Alors que le premier stéréotype, celui selon lequel les Grecs sont des fainéants a depuis longtemps été démenti par les statistiques d'Eurostat, on trouve rarement des arguments contre le second, selon lequel systématiquement les Grecs ne payent pas leurs impôts. Car les dirigeants européens sont convaincus que, si l'Etat grec, au moment même où il manque cruellement de liquidités, ne fait absolument rien pour lutter contre l'évasion fiscale, celle-ci constitue un phénomène endémique bien ancré dans la mentalité de tous les Grecs.
Mais voilà qu'une liste remise au gouvernement grec il y a deux ans des mains de la même Mme Lagarde est venue dévoiler au grand jour le degré de corruption des partis au pouvoir et leur connivence avec l'élite économique du pays pour démontrer une fois de plus ce que les dirigeants européens feignent d'oublier: l'inaction face à l'évasion fiscale s'explique par l'identité de ceux qui la pratiquent.
La reconstitution de l'histoire qui suit se base exclusivement sur les déclarations des différents protagonistes devant la commission parlementaire compétente du Parlement grec.
En octobre 2010, M. Lagarde, alors ministre des finances de France envoie aux autorités grecques une liste d'environ 2000 noms de clients grecs de la banque HSBC en Suisse, subtilisée par un employé de la banque, dans le but d'aider le gouvernement Papandréou à débusquer d'éventuels fraudeurs (des listes similaires avaient été envoyées aux autorités d'autres pays comme l'Italie et l'Espagne qui ont pu ainsi récupérer plusieurs milliards d'euros.)
Le ministre des Finances de l'époque M. Papakonstantinou affirme avoir bien reçu cette liste sur un support CD qu'il s'empresse de ranger dans un tiroir après l'avoir copié sur une clé USB.
Un mois plus tard, en novembre 2010, M. Papakonstantinou, selon ses dires, remet au directeur du département de lutte contre le crime économique (SDOE en grec) M. Kapéléris, non pas la liste mais uniquement une vingtaine de noms afin qu'il mène une enquête.

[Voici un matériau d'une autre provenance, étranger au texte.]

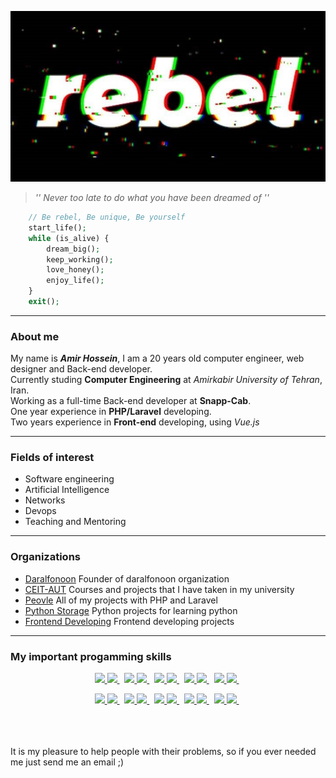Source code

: <p align="center">
  
  <img src="crop.php.jpg" />
  
  > _'' Never too late to do what you have been dreamed of ''_
  
</p>

```php
    // Be rebel, Be unique, Be yourself
    start_life();
    while (is_alive) {
	    dream_big();
	    keep_working();
	    love_honey();	
	    enjoy_life();
    }
    exit();
```
___

### About me
My name is ***Amir Hossein***, I am a 20 years old computer engineer, web designer and Back-end developer.<br /> 
Currently studing **Computer Engineering** at _Amirkabir University of Tehran_, Iran.<br />
Working as a full-time Back-end developer at **Snapp-Cab**.<br />
One year experience in **PHP/Laravel** developing.<br />
Two years experience in **Front-end** developing, using _Vue.js_<br />

___

### Fields of interest 
 - Software engineering  
 - Artificial Intelligence
 - Networks
 - Devops
 - Teaching and Mentoring
 
 ___
 
### Organizations
 - [Daralfonoon](https://github.com/AUT-Daralfonoon) Founder of daralfonoon organization
 - [CEIT-AUT](https://github.com/CEIT-AUT) Courses and projects that I have taken in my university
 - [Peovle](https://github.com/Peovle) All of my projects with PHP and Laravel
 - [Python Storage](https://github.com/python-storage) Python projects for learning python
 - [Frontend Developing](https://github.com/frontend-developing) Frontend developing projects
 
 ___

### My important progamming skills
<p align="center">
	
<a target="_blank" href="https://github.com/yurijserrano/LANGUAGES-TOOLS-LOGOS/tree/master/ides">
	<img src="https://img.shields.io/badge/C%20Programming%20Language-gray?style=for-the-badge&color=666666" />
	<img src="https://github.com/yurijserrano/Github-Profile-Readme-Logos/blob/master/programming%20languages/c.svg" width="30" />
</a>&nbsp;
<a target="_blank" href="https://github.com/yurijserrano/LANGUAGES-TOOLS-LOGOS/tree/master/databases">
	<img src="https://img.shields.io/badge/Ruby-red?style=for-the-badge&color=70092f" />
	<img src="https://github.com/yurijserrano/Github-Profile-Readme-Logos/blob/master/programming%20languages/ruby.svg" width="30" />
</a>&nbsp;
<a target="_blank" href="https://github.com/yurijserrano/LANGUAGES-TOOLS-LOGOS/tree/master/frameworks">
	<img src="https://img.shields.io/badge/Python-blue?style=for-the-badge&color=094e87" />
	<img src="https://github.com/yurijserrano/Github-Profile-Readme-Logos/blob/master/programming%20languages/python.svg" width="30" />
</a>&nbsp;
<a target="_blank" href="https://github.com/yurijserrano/LANGUAGES-TOOLS-LOGOS/tree/master/text%20editors">
	<img src="https://img.shields.io/badge/PHP-purple?style=for-the-badge&color=5821d9" />
	<img src="https://github.com/yurijserrano/Github-Profile-Readme-Logos/blob/master/programming%20languages/php.png" width="30" />
</a>&nbsp;
<a target="_blank" href="https://github.com/yurijserrano/LANGUAGES-TOOLS-LOGOS/tree/master/others">
	 <img src="https://img.shields.io/badge/Laravel-orange?style=for-the-badge&color=fc6500" />
	 <img src="https://github.com/yurijserrano/Github-Profile-Readme-Logos/blob/master/frameworks/laravel.svg" width="30" />
</a>&nbsp;

</p>

<p align="center">

<a target="_blank" href="https://github.com/yurijserrano/LANGUAGES-TOOLS-LOGOS/tree/master/others">
	<img src="https://img.shields.io/badge/Golang-blue?style=for-the-badge&color=03f0fc" />
	<img src="https://github.com/yurijserrano/Github-Profile-Readme-Logos/blob/master/programming%20languages/go.svg" width="30" />
</a>&nbsp;
<a target="_blank" href="https://github.com/yurijserrano/LANGUAGES-TOOLS-LOGOS/tree/master/databases">
	<img src="https://img.shields.io/badge/JavaScript-black?style=for-the-badge&color=d9d021" />
	<img src="https://github.com/yurijserrano/Github-Profile-Readme-Logos/blob/master/programming%20languages/javascript.svg" width="30" />
</a>&nbsp;
<a target="_blank" href="https://github.com/yurijserrano/LANGUAGES-TOOLS-LOGOS/tree/master/cloud">
	<img src="https://img.shields.io/badge/Vue.js-green?style=for-the-badge&color=09875f" />
	<img src="https://github.com/yurijserrano/Github-Profile-Readme-Logos/blob/master/frameworks/vuejs.svg" width="30" />
</a>&nbsp;
<a target="_blank" href="https://github.com/yurijserrano/LANGUAGES-TOOLS-LOGOS/tree/master/cloud">
	<img src="https://img.shields.io/badge/ShellScript-black?style=for-the-badge&color=09cc5f" />
	<img src="https://github.com/yurijserrano/Github-Profile-Readme-Logos/blob/master/programming%20languages/bash.svg" width="30" />
</a>&nbsp;
<a target="_blank" href="https://github.com/yurijserrano/LANGUAGES-TOOLS-LOGOS/tree/master/cloud">
	<img src="https://img.shields.io/badge/Docker-blue?style=for-the-badge&color=0977bb" />
	<img src="https://github.com/yurijserrano/Github-Profile-Readme-Logos/blob/master/cloud/docker.svg" width="30" />
</a>&nbsp;
	
</p>

<br /><br /><br />
It is my pleasure to help people with their problems, so if you ever needed me just send me an email ;)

Cependant, M. Kapéléris dément en déclarant que le ministre lui a confié une liste de dix noms sans lui expliquer de quoi il s'agit et en lui demandant de faire du profilage.
Le 25 janvier 2011, lors d'une réunion de travail au bureau du ministre, M. Kapéléris est pour la première fois mis au fait de l'existence de la liste Lagarde. On décide de créer une commission spéciale à un moment ultérieur, commission qui ne verra jamais le jour, puisque M. Kapéléris ne recevra jamais l'ordre d'enquêter.
A la même époque, M. Papakonstantinou se rend à Davos, en Suisse, accompagnant le premier ministre Georges Papandréou et la presse internationale rapporte des rencontres du ministre des finances avec des cadres supérieurs des banques UBS et HSBC. Celles-ci sont confirmées par M. Papakonstantinou qui refuse cependant d'en dévoiler le contenu. Le ministre admet également que le premier ministre était au courant de la liste Lagarde et lui avait demandé de poursuivre l'enquête, chose qu'il ne fera pas.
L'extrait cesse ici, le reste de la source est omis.